Stored items from a collection
═══

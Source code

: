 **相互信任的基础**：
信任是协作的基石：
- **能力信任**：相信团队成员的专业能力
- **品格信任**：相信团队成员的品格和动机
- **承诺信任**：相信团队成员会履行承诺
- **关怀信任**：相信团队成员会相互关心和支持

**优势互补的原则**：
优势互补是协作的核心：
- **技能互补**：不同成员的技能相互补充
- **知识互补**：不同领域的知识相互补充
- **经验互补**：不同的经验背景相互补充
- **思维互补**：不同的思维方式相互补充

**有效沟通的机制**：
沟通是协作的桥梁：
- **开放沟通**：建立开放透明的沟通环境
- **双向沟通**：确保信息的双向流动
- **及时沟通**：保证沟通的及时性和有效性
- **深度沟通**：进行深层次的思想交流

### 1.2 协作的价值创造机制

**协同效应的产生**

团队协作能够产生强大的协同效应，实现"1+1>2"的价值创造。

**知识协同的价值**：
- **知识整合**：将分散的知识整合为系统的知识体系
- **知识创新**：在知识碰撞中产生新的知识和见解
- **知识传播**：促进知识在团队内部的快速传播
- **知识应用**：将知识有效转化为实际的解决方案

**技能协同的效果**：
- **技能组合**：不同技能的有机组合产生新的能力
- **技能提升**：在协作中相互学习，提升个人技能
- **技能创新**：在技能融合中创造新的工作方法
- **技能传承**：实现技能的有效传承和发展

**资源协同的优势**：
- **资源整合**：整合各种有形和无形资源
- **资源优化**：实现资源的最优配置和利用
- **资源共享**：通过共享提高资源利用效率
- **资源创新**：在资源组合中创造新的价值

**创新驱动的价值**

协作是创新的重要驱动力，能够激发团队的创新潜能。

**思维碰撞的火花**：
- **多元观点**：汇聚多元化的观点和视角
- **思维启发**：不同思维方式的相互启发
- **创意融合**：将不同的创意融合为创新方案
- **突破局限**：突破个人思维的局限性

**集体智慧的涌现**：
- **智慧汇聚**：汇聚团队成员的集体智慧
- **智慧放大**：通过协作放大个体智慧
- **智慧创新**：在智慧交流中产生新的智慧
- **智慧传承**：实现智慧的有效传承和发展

═══

*Instructions for the task*.
Exact copies of the lines from the one holding "- **知识创新**：在知识碰撞中产生新的知识和见解" to the end of the entries are all that should be written.

*Task answer*.
- **知识创新**：在知识碰撞中产生新的知识和见解
- **知识传播**：促进知识在团队内部的快速传播
- **知识应用**：将知识有效转化为实际的解决方案

**技能协同的效果**：
- **技能组合**：不同技能的有机组合产生新的能力
- **技能提升**：在协作中相互学习，提升个人技能
- **技能创新**：在技能融合中创造新的工作方法
- **技能传承**：实现技能的有效传承和发展

**资源协同的优势**：
- **资源整合**：整合各种有形和无形资源
- **资源优化**：实现资源的最优配置和利用
- **资源共享**：通过共享提高资源利用效率
- **资源创新**：在资源组合中创造新的价值

**创新驱动的价值**

协作是创新的重要驱动力，能够激发团队的创新潜能。

**思维碰撞的火花**：
- **多元观点**：汇聚多元化的观点和视角
- **思维启发**：不同思维方式的相互启发
- **创意融合**：将不同的创意融合为创新方案
- **突破局限**：突破个人思维的局限性

**集体智慧的涌现**：
- **智慧汇聚**：汇聚团队成员的集体智慧
- **智慧放大**：通过协作放大个体智慧
- **智慧创新**：在智慧交流中产生新的智慧
- **智慧传承**：实现智慧的有效传承和发展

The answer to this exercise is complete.